British data centre firm Infinity has sold off its flagship Slough data centre to rival Virtus, following months of rumours suggesting that a sale was in the pipeline.

Virtus, which was the target of ST Telemedia investment in June, now plans to rename the site VIRTUS LONDON4, adding to its already-existing Hayes and Enfield data centres.

Infinity opened its Slough facility in January 2014. The sale price has not been disclosed.

“LONDON4 is a great strategic fit for us as we already share a number of customers, and offer the same high quality operational model,” said Virtus CEO Neil Cresswell.


“We are committed to long term sustainable and scalable expansion and we were being asked by customers and prospects to offer additional locations, including Slough.”

The assets, employees and customers of the Infinity Slough data centre have all transferred to Virtus through the transaction.

The firm has said that the purchase “more than doubles” the capacity available to customers to around 35MW.

It was October when TechWeekEurope heard rumours of a sale, with sources claiming to have knowledge of the matter suggesting that a sale would come “due to a lack of capital funding” on Infinity’s behalf.

Infinity SDC was today keen to draw attention away from the sale, highlighting its plan to accelerate the development of its Infinity Stratford site at Here East.

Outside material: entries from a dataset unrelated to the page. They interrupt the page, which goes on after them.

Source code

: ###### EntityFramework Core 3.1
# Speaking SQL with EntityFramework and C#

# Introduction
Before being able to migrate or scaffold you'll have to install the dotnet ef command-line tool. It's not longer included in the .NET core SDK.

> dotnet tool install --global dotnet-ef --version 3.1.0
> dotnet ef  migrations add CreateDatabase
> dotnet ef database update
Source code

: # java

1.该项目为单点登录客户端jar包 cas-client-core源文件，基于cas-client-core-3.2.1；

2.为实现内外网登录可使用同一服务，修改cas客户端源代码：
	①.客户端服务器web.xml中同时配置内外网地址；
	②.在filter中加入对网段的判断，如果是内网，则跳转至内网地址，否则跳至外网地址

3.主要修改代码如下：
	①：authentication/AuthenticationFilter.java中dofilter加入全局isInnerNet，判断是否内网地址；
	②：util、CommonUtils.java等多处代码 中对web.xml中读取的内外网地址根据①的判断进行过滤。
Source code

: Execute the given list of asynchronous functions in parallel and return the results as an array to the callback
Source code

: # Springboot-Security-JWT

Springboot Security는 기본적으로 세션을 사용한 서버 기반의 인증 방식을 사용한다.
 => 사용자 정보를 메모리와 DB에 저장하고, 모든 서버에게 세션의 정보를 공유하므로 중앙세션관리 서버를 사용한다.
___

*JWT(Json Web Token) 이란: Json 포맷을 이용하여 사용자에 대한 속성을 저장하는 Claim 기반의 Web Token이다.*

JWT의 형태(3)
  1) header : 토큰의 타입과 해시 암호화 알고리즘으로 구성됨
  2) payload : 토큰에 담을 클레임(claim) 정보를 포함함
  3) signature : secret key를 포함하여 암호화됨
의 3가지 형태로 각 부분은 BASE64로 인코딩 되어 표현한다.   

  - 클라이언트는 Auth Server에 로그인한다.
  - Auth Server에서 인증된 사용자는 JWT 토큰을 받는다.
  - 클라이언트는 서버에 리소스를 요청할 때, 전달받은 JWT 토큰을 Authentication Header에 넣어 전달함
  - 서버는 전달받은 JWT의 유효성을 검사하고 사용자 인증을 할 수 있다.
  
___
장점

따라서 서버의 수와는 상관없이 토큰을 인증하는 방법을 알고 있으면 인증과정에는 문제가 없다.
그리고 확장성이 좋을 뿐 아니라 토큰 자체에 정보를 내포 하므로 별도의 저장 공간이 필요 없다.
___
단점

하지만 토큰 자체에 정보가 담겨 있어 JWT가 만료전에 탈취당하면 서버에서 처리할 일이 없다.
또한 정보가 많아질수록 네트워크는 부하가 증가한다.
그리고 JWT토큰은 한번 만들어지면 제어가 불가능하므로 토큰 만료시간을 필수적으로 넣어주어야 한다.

The company said its Infinity Stratford data centre will be “one of the largest and most efficient data centres” in Europe.

Bruno Lopez, ST Telemedia’s wholly owned subsidiary, STT GDC’s CEO said: “This investment will complement VIRTUS’ existing assets and strengthen its market position with extended reach in one of the largest European data centre markets. With the expansion of its current portfolio, VIRTUS will further enhance its value proposition to its customers leveraging ST Telemedia’s global data centre platform.”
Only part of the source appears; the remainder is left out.